[Plain-text document sources]
■ ■ ■ ■

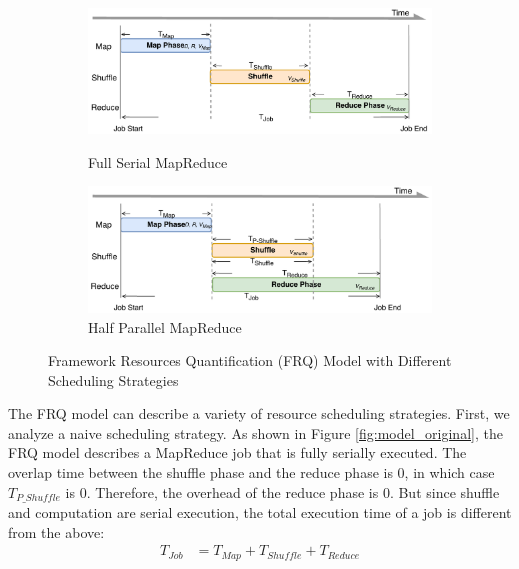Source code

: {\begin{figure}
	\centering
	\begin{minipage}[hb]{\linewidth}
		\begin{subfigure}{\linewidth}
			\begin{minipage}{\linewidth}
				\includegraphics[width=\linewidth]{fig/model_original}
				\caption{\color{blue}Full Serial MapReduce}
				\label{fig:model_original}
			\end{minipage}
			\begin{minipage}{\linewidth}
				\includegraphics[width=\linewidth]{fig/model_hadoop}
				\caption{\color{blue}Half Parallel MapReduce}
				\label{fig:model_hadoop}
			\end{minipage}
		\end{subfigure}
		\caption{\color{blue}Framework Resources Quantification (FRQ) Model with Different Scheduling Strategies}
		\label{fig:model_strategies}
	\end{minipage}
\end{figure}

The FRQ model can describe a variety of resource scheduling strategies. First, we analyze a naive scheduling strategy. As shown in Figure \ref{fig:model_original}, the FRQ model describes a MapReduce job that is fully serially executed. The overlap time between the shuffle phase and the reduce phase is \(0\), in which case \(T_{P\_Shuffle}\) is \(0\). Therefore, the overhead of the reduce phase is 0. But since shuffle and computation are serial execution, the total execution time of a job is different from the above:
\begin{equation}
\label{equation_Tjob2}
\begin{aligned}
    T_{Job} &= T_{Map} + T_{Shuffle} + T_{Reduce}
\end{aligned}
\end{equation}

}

■ ■ ■ ■

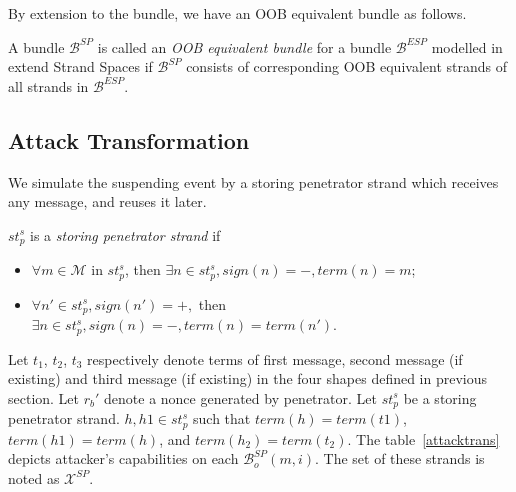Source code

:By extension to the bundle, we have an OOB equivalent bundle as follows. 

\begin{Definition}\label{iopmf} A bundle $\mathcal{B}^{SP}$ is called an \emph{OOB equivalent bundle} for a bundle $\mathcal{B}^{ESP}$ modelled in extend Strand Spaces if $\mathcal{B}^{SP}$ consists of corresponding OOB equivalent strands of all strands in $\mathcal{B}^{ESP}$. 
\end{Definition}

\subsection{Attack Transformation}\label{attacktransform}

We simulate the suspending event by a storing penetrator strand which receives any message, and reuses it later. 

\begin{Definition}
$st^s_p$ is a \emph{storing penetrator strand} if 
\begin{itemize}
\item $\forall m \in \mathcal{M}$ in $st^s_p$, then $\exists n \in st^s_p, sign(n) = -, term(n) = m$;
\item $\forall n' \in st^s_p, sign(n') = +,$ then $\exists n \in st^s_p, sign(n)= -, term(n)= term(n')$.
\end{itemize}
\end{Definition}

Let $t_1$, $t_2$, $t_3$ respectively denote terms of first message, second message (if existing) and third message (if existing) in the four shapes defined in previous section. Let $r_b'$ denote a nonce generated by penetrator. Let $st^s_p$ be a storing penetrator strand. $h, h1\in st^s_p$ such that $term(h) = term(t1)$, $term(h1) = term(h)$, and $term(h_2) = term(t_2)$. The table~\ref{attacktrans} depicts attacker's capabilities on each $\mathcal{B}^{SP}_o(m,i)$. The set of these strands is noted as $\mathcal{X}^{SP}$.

■ ■ ■ ■

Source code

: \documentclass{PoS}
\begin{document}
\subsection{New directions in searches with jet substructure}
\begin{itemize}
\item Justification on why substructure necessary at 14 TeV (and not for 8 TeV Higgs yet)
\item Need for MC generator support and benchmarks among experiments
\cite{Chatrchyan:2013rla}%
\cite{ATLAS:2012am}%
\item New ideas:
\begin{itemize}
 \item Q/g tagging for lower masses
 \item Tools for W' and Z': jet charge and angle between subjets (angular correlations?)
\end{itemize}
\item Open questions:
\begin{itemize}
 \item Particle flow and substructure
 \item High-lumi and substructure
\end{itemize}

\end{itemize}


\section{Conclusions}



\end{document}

■ ■ ■ ■

Say, as a number only, how many lines of the data contain "blue".

3